• Problem statement: Scan the listing below and copy each line holding the word "which".

• Information given:
════════════════════

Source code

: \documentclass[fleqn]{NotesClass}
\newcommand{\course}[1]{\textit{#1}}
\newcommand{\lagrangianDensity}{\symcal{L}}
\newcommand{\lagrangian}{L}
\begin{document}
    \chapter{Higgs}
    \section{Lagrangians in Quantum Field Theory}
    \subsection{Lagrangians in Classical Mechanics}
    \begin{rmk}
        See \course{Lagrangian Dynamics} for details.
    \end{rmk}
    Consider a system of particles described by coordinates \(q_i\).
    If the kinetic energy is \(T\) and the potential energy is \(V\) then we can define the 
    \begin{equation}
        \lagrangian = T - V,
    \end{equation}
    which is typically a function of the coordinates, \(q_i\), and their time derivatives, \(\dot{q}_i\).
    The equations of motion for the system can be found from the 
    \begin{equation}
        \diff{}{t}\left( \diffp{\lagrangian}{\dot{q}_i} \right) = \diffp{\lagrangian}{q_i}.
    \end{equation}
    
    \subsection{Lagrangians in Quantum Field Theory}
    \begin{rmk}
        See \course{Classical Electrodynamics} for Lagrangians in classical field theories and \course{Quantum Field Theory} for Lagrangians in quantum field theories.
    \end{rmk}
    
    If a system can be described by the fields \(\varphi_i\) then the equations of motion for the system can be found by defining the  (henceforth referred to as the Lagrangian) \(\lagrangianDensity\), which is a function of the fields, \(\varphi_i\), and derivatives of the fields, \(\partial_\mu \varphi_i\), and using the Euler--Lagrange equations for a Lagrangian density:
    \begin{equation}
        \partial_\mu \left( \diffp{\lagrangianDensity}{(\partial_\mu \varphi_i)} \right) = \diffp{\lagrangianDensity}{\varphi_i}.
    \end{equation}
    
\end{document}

════════════════════

• Answer section:
    which is typically a function of the coordinates, \(q_i\), and their time derivatives, \(\dot{q}_i\).
    If a system can be described by the fields \(\varphi_i\) then the equations of motion for the system can be found by defining the  (henceforth referred to as the Lagrangian) \(\lagrangianDensity\), which is a function of the fields, \(\varphi_i\), and derivatives of the fields, \(\partial_\mu \varphi_i\), and using the Euler--Lagrange equations for a Lagrangian density:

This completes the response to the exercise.